Big time players make big time plays. I know. That's a cliche. A brutal, overly simplistic cliche. But there are adages that have run true time and time again in the NBA, and that's the reality. Here's another one.
The playoffs are a whole other animal from the regular season.
And so, the Chicago Bulls waxed the No. 1 seed Boston Celtics 111-97 on Tuesday to take a 2-0 lead in their first-round series. There are elements you can point to, issues you can dissect, and they're all true, to a degree.
But it comes down to this: The Bulls have superstar players with playoff pedigree who have stepped up and led their teams, and the Celtics have Isaiah Thomas, in a significantly emotionally compromised state after the death of his sister. Chicago has had the best player on the floor and on Tuesday night, it had the top four.
Jimmy Butler toppled the Celtics in Game 1, closing with ferocity. In Game 2, Butler had 22 points on 19 shots. He didn't even play well offensively. But he finished with four steals and a massive block on Isaiah Thomas late for the second game in a row.
Dwyane Wade was quiet in Game 1, then roared in Game 2 with 22 points on 9-of-16 shooting. He hit 3-pointers, 3-of-4 to be exact, which will infuriate Boston fans, but this is what Wade does. He adapts to playoff series, and steps up in those moments. Wade is a career 29 percent 3-point shooter in the regular season. He is 16-of-29 in the past two postseasons, at 55 percent from deep. I could try and talk about him getting his elbow up, or the changes in spacing in the playoffs, but it's as simple as this: Dwyane Wade is the kind of player who makes these kinds of plays in the playoffs. He has his entire career, since he was a wee puppy in his first season. He is bonafide. His credentials in the playoffs are impeccable.
And you had best keep respect on his name.
Then there's Rajon Rondo. Tuesday night was Rajon Rondo's best NBA game since he was traded from Boston years ago. It wasn't just the numbers (11-9-14, one rebound shy of a triple-double, along with five steals). It's how he dictated the pace of play. He accepted the challenge defensively on Isaiah Thomas and walked away with seven deflections to lead all players and helped contribute to Thomas' poor shooting night. Rondo pushed when the time was right to push, and reset the offense when it wasn't. It was a sublime performance from a player whose best days seemed behind him.
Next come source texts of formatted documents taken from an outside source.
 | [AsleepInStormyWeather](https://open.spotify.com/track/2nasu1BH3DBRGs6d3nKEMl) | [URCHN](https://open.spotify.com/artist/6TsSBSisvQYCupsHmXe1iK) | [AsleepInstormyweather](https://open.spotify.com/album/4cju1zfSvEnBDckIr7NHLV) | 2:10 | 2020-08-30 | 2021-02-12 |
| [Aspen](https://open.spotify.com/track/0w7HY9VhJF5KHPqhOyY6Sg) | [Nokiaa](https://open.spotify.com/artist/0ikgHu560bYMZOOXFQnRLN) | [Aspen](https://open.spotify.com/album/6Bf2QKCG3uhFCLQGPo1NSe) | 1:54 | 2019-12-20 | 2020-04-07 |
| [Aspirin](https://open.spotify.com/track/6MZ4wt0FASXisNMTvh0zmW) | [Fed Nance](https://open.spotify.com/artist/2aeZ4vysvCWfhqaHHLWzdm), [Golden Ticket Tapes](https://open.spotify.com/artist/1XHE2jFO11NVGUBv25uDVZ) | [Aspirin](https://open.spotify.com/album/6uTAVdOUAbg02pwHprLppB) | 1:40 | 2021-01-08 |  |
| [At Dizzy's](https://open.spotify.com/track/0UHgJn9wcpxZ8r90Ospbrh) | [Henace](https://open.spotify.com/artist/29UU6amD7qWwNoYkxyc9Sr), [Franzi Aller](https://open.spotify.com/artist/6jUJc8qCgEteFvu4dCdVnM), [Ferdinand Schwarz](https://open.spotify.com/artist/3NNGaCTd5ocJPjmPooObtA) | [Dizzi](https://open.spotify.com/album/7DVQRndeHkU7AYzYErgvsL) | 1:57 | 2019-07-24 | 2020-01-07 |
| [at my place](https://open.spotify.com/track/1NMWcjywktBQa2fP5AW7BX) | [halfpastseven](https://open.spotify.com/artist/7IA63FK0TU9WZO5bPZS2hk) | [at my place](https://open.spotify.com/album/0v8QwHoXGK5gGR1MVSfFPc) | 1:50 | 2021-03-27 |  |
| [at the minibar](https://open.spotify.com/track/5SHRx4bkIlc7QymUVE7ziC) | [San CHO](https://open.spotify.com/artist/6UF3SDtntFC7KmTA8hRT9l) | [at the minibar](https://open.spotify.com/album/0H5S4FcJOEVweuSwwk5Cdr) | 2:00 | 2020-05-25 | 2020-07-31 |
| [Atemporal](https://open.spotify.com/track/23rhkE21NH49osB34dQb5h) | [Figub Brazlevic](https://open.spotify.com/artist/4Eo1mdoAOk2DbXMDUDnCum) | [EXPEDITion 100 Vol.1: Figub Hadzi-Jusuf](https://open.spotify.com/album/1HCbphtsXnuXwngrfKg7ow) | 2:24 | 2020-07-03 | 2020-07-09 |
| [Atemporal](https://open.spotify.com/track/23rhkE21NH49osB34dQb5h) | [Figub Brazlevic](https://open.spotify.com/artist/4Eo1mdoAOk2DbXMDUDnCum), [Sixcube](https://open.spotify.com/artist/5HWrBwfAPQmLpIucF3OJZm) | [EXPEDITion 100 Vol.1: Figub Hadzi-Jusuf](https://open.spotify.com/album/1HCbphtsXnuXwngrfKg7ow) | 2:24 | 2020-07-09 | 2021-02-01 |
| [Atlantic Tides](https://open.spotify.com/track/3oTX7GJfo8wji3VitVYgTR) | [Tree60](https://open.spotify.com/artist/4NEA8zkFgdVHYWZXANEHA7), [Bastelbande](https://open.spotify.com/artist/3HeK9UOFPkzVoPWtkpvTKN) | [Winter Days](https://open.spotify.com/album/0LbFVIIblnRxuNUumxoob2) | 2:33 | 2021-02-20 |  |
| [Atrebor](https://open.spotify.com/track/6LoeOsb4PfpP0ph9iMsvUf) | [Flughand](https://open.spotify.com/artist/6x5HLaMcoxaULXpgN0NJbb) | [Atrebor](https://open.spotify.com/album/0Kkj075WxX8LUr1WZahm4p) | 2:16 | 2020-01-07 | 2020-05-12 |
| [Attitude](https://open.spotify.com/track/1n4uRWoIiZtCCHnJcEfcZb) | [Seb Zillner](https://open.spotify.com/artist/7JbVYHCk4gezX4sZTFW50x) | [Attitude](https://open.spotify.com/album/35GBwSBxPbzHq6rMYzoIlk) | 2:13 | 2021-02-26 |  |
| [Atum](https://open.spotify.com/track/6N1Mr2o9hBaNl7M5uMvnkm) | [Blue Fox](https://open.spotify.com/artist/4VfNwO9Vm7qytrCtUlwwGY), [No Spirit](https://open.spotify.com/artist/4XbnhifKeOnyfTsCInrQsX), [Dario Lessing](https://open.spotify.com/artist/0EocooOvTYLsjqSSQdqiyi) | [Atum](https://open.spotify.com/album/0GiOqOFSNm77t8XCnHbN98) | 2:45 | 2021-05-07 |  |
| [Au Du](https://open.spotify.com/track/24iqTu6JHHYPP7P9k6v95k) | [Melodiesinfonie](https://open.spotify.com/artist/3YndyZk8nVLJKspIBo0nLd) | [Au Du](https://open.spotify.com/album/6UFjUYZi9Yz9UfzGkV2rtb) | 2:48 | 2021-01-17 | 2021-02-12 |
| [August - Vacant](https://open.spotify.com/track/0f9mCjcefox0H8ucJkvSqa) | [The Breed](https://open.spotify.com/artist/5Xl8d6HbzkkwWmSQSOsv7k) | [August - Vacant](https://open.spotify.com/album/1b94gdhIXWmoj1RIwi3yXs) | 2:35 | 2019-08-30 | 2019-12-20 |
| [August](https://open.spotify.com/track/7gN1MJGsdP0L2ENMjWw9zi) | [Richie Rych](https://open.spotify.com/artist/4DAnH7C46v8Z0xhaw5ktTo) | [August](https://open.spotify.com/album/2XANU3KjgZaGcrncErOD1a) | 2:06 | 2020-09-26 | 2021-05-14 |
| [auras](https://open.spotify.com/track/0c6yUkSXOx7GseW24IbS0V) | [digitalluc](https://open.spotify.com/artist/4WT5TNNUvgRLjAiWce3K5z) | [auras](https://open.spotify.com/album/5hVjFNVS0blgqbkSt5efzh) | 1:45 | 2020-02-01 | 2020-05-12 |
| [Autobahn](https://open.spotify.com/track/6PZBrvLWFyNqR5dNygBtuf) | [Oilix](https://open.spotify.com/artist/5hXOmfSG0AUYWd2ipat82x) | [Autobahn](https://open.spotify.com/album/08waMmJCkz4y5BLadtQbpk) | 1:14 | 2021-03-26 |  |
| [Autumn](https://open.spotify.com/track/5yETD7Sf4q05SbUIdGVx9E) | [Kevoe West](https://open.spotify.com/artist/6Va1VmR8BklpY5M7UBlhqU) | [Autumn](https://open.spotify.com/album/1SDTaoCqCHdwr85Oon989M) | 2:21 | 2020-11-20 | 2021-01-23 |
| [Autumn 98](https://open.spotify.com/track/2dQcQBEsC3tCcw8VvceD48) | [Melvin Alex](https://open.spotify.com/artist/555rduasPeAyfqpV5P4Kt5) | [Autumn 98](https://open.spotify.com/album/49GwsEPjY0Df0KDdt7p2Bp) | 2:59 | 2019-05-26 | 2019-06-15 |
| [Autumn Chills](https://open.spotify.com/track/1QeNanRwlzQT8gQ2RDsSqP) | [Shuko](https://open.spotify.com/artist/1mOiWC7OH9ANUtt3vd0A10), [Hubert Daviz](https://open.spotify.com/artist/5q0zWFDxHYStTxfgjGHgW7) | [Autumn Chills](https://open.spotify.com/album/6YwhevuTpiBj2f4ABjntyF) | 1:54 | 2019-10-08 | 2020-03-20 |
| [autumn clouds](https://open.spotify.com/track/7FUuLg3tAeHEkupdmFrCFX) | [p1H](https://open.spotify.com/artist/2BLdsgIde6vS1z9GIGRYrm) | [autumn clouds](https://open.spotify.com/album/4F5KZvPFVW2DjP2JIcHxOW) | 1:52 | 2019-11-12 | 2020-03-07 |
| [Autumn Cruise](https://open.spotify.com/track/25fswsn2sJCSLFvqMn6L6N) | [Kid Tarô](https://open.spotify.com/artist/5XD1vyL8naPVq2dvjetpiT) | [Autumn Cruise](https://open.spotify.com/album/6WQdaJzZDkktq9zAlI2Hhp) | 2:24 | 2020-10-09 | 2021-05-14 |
For the Celtics ... this is the problem with being a team built for regular-season success. Isaiah Thomas has the weight of the world on his shoulders right now, so his shooting percentage and free throw misses are totally understandable, no matter how badly he wants to help his team win. But of the Bulls' 13 blocked shots in two games in this series, they have five on Thomas alone. They are swatting the 5-foot-9 superstar when he gets inside, and he's not getting regular-season calls.
Meanwhile, the rest of the Celtics have not stepped up. The Boston defense goes to pieces, 12 points worse per 100 possessions, with free agent diamond Al Horford on the floor. Jae Crowder is 10-of-23, Marcus Smart is constantly left open by Chicago and can't convert, Kelly Olynyk is shooting under 50 percent as a big man, Avery Bradley is 10 of 28. The Bulls know the Celtics' entire offense relies around a 5-9 firebug, and they are extinguishing him and making the rest of those players make them pay.
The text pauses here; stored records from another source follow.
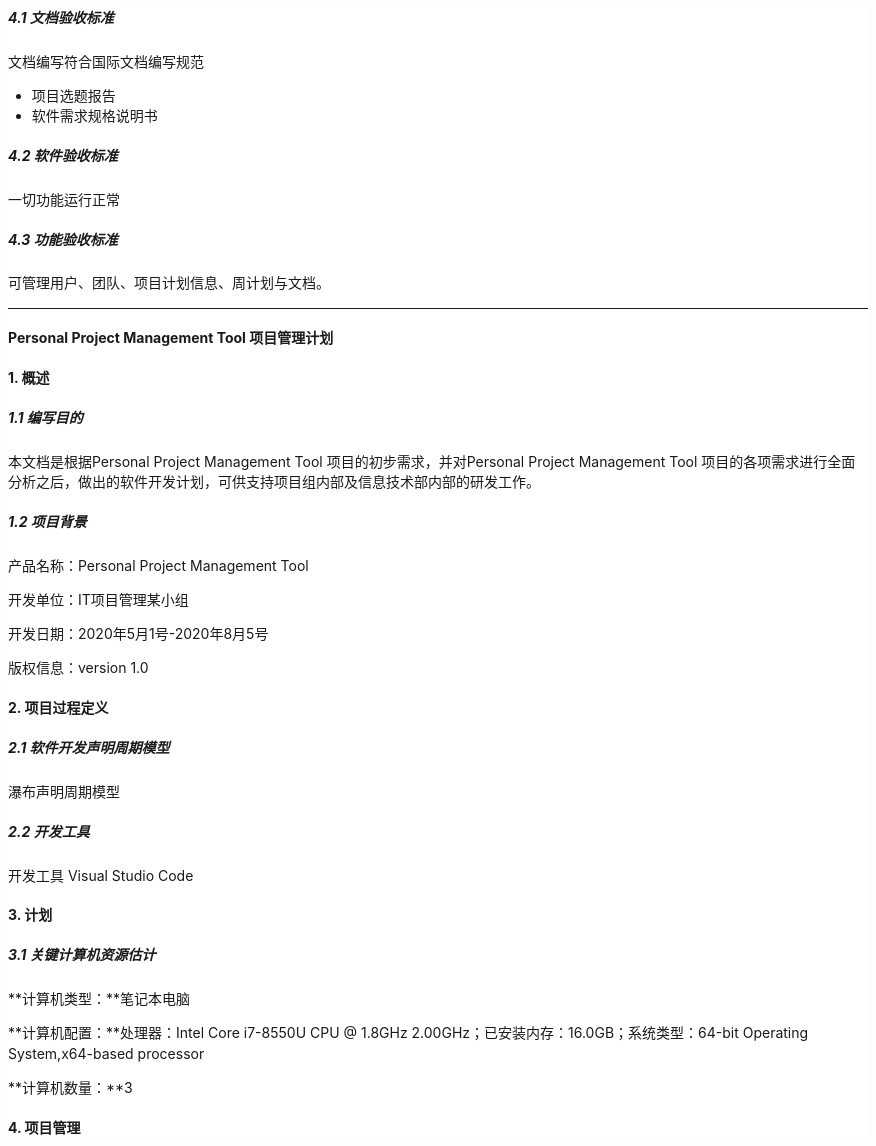 ##### 4.1 文档验收标准

文档编写符合国际文档编写规范

- 项目选题报告
- 软件需求规格说明书

##### 4.2 软件验收标准

一切功能运行正常

##### 4.3 功能验收标准

可管理用户、团队、项目计划信息、周计划与文档。

***

#### Personal Project Management Tool 项目管理计划

#### 1. 概述

##### 1.1 编写目的

本文档是根据Personal Project Management Tool 项目的初步需求，并对Personal Project Management Tool 项目的各项需求进行全面分析之后，做出的软件开发计划，可供支持项目组内部及信息技术部内部的研发工作。

##### 1.2 项目背景

产品名称：Personal Project Management Tool

开发单位：IT项目管理某小组

开发日期：2020年5月1号-2020年8月5号

版权信息：version 1.0

#### 2. 项目过程定义

##### 2.1 软件开发声明周期模型

瀑布声明周期模型

##### 2.2 开发工具

开发工具 Visual Studio Code

#### 3. 计划

##### 3.1 关键计算机资源估计

**计算机类型：**笔记本电脑

**计算机配置：**处理器：Intel Core i7-8550U CPU @ 1.8GHz 2.00GHz；已安装内存：16.0GB；系统类型：64-bit Operating System,x64-based processor

**计算机数量：**3

#### 4. 项目管理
They have role players. The Bulls have star power. The Celtics have skill, the Bulls have sheer size and ferocity.
And a 2-0 lead.
If any team this season was capable of losing after taking both games on the road, it's the Bulls. But the playoffs are different. Chicago's formula -- tough defense, pace control, size, physicality, and bonafide star with playoff credentials -- works. The Celtics' formula is imploding on the biggest stage, and unless this team grows in its toughest moment into an entirely different squad than it has been, including vaunted coach Brad Stevens, who is now 2-10 in the playoffs, the Celtics are going to have a lot of time to think about who to draft with that Nets pick ... because their season will be over.